But, no. I'm not an author behaving badly because I want to be respected by persons whom I've never done anything to. 

I'm an author behaving humanly.

Oh, honey, I'm a big girl. I can handle a person not liking my book. Hell, some of the bad reviews have been so on-target that even I agree with them. I am my own worst critic. I have writing faults and I know it. I don't get my feathers ruffled by a bad review. Like I said, I even learn from them. Often. I've even written to some who've given bad but thoughtful reviews and thanked them because from some of them have come some awfully priceless suggestions. I'm no dummy. I listen. And so should you. 

The proverbial grain of salt. Yes, use it. Do not base your worth on a review. Not even a good one. You heard me. Not even a good one. Enjoy good ones. Just please, please don't let the goodness mellow your fervor enough that you bask in it and don't try any harder. Don't grab your good reviews to your chest like a winning poker player with his chips and walk away with your winnings, feeling that the game is as good as it gets. Don't. Enjoy it, savor it, and get out there and  throw it all back in to gamble again. 

Oh, trust me. For some reviews, you don't need the grain of salty stuff. You need buckets of it. 

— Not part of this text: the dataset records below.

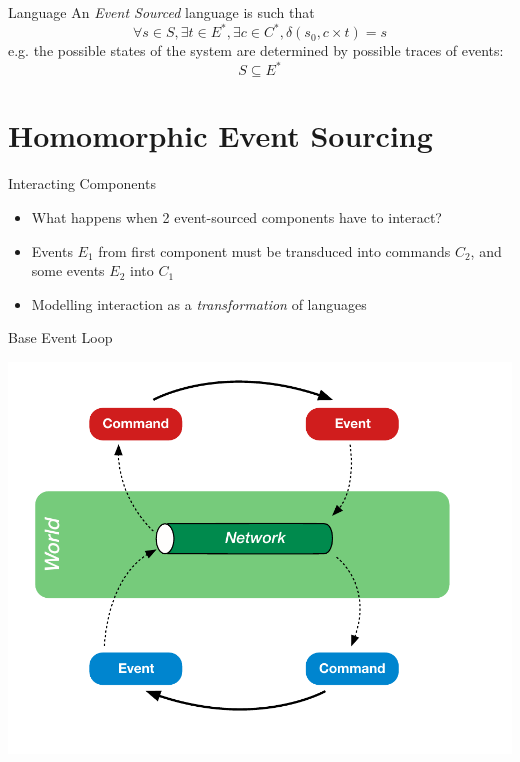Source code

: \begin{frame}[fragile]{Language}
  An \emph{Event Sourced} language is such that
  $$\forall s \in S, \exists t \in E^*, \exists c \in C^*, \delta(s_0,c \times t) = s $$
  e.g. the possible states of the system are determined by possible traces of events:
  $$S \subseteq E^*$$
\end{frame}

\part{Homomorphic Event Sourcing}

\begin{frame}[fragile]{Interacting Components}
  \begin{itemize}
  \item What happens when 2 event-sourced components have to interact?
  \item Events  $E_1$ from first component must be transduced into commands $C_2$, and some events $E_2$ into $C_1$
  \item Modelling interaction as a \emph{transformation} of languages
  \end{itemize}
\end{frame}

\begin{frame}[fragile]{Base Event Loop}
\begin{center}
\includegraphics[height=.8\textheight]{./images/interaction-loop.pdf}
\end{center}
\end{frame}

And you know what? Reviews, bad or good, prove your work has been read. It proves your work brought someone to the point that they felt they needed to speak of it. Believe it or not, even the negative feedback---considering the time involved to share it---is still sign of your work having a life out there.

Robert Fanney says, Writers shouldn't fear criticism. Instead, they should fear silence. Criticism is healthy. It gets people thinking about your work and, even better, it gets them talking and arguing. But as for silence -- it is the greatest killer of writers. So if you hate a book and want to hurt it -- don't talk about it. And if you hate my books -- please, for God's sake, shout it from the hills! 

And he's right. Just remember the salt. Please carry your salt with you. 

The bottom line is this: good reviews, bad reviews, no reviews. Never let them, as the quote says, drive you one way or another. Do your best because...well...your work should just be your best anyway.


Always.






 






5 comments:

Lena Grey said...

Excellent post Vastine. Especially as a reviewer, I appreciate your insight. I always put a lot of thought in to my reviews and only give positive feedback. Reviews are weird thing to deal with because of all the different opinions. Sometimes, when I read reviews of a book I've reviewed, I wonder if I read the same book as they did, considering the disparity of opinion. That's what authors need to remember...it's just an opinion coming from their likes and dislikes, not from fact. Their books are a gift to us; they are bearing their soul, sharing their innermost thoughts. I, for one, respect them for that and think if you like a book or not, there's a person behind those words. Be considerate!

Vastine Bondurant said...

Lena, thank you for stopping by and I truly enjoyed your thoughts.

I always love hearing from the reviewer's perspective!

And I like the wondering sometimes if we're reading the same book as the next person. But, then, that is the beauty of it all. Different tastes and lots of books out there for them all.

Again, thank you!

Baz Collins said...

Due to limitations of the comments it's in two parts:

I agree with this. Having worked in the performing arts for years, I've taken up the same position that Crowe has in your opening quote. F'em if they don't like it. I'm gonna do what I'm gonna do 'cause it's the only way I know how to do it. I write because it they are the stories I want to read. I write because, as a gay author, I remember being starved for anything (this was back in the barely non-existent world of gay fic of the 70's/80's) that might give me a clue as to what I was feeling was normal. Gordon Merrick and John Rechy were my beacons. They gave me the solid understanding that I was okay. I was going to be alright. It may get rocky, it may be fraught with angst, tears and a whole lot of grit and determination, but damn it, it was gonna be my own journey. Those men gave me the literary rudder I needed to find my own way. They were my bibles in my backpack every damn day while I struggled through high school. Bullied? I pulled the book out at lunch and disappeared and licked my wounds.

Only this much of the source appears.